Kementerian Hukum dan Hak Asasi Manusia turut menangani perkara pelanggaran hak kekayaan intelektual. Sejak 2016 hingga awal 2017, sebanyak 40 kasus sudah diproses di kantor wilayah di provinsi dengan mayoritas masalah merek. Lima kasus di antaranya diperiksa di pengadilan.
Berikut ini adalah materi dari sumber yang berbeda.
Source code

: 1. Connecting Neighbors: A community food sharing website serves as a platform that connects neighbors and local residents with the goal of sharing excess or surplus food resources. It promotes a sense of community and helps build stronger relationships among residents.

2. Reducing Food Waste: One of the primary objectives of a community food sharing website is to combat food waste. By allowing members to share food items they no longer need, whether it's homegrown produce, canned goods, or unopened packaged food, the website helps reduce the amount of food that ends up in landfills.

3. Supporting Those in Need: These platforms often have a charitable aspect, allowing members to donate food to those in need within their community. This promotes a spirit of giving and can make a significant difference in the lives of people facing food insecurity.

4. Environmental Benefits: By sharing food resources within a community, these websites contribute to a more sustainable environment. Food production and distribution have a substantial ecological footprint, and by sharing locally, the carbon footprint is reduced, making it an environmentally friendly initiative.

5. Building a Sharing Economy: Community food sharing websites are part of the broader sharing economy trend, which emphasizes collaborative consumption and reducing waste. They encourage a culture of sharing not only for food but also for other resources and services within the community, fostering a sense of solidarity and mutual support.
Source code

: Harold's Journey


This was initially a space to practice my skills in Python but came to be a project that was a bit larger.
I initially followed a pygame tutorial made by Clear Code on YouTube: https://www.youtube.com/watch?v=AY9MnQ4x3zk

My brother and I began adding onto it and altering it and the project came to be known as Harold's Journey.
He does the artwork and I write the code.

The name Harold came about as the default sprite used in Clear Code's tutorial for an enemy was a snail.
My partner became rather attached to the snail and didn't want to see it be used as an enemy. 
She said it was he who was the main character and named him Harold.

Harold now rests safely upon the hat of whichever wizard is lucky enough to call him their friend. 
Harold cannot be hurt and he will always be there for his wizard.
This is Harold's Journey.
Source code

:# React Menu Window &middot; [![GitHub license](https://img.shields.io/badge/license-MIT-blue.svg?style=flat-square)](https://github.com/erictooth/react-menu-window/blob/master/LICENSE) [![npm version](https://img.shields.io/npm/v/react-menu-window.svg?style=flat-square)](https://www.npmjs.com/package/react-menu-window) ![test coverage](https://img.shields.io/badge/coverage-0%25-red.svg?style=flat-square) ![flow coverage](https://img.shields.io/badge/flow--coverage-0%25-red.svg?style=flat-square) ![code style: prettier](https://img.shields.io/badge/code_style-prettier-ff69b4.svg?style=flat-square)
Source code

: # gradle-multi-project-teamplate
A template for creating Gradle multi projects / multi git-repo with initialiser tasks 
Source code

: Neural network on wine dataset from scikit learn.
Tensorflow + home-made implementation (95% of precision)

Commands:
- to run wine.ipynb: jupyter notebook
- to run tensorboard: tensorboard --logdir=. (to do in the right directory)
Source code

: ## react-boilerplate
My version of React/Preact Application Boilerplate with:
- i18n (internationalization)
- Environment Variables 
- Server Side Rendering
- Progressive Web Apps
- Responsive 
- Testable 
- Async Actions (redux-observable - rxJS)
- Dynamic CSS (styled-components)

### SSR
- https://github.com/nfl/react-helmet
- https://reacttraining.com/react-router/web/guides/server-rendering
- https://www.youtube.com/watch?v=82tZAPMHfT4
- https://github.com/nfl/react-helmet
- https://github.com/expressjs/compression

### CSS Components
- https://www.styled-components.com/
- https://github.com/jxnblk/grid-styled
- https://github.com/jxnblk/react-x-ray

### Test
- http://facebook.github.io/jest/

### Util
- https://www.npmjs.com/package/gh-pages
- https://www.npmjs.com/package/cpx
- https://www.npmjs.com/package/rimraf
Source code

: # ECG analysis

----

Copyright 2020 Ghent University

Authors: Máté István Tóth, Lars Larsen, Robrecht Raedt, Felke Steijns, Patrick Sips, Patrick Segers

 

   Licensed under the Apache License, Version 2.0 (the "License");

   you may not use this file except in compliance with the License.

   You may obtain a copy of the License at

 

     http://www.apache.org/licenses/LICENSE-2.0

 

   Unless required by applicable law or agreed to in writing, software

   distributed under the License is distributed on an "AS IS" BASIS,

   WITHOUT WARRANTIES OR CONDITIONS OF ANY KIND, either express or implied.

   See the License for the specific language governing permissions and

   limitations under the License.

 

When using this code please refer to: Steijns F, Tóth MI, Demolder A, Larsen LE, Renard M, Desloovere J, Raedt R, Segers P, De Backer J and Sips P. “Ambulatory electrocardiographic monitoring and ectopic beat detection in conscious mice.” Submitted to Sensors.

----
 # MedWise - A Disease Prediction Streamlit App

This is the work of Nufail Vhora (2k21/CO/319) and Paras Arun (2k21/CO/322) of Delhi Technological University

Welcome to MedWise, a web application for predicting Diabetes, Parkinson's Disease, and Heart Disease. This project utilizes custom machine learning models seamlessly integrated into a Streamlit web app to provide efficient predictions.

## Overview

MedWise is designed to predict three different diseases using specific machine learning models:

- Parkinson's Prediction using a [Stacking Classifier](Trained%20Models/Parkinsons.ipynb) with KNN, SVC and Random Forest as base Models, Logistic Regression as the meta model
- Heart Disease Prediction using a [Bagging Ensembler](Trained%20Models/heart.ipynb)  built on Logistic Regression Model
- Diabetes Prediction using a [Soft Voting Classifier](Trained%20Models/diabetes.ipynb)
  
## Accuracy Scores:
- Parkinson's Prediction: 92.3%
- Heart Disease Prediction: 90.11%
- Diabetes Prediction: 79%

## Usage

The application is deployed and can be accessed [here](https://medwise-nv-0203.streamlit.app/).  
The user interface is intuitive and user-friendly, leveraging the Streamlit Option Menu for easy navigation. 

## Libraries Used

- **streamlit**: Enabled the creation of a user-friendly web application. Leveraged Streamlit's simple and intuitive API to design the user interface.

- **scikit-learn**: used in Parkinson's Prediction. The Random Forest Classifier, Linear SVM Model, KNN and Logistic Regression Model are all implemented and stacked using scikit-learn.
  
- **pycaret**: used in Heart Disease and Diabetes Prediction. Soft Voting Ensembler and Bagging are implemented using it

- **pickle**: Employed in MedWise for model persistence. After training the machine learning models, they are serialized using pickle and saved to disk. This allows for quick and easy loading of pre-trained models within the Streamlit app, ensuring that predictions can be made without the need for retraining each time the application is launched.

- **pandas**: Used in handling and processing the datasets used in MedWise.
”Pelanggaran hak kekayaan intelektual merupakan penggerogotan terhadap hak ekonomi pencipta atau pemilik hak. Ini bisa memiskinkan kreasi dan inovasi,” ujar Kepala Subbagian Opini dan Evaluasi Biro Penerangan Masyarakat Divisi Humas Polri Ajun Komisaris Besar Zahmani Pandra Arsyad, di Jakarta, Sabtu (29/4), dalam rangka Hari Kekayaan Intelektual Sedunia (World Intellectual Property Rights) yang diperingati setiap 26 April.
Acara bertajuk ”Nikmati Kreativitasnya, Petik Manfaatnya” itu diselenggarakan Badan Ekonomi Kreatif serta Direktorat Jenderal Hak Kekayaan Intelektual (Ditjen HKI) Kementerian Hukum dan HAM.
Zahmani menuturkan, pandangan dalam masyarakat bahwa pembajakan atau sejenisnya lebih gampang dilakukan masih cukup kuat. Barang bajakan pun dibeli dengan harga murah. Untuk mengikis cara pandang tersebut, semua pemangku kepentingan perlu berkolaborasi mencegah dan menindak pelakunya.
Direktur Penyidikan Ditjen HKI Kemenkumham Salmon Pardede menuturkan, pihaknya terus gencar menyosialisasikan perlindungan terhadap hak kekayaan intelektual. Kelompok sasarannya adalah pedagang pengecer di pusat perbelanjaan dan pelaku usaha ekonomi krearif.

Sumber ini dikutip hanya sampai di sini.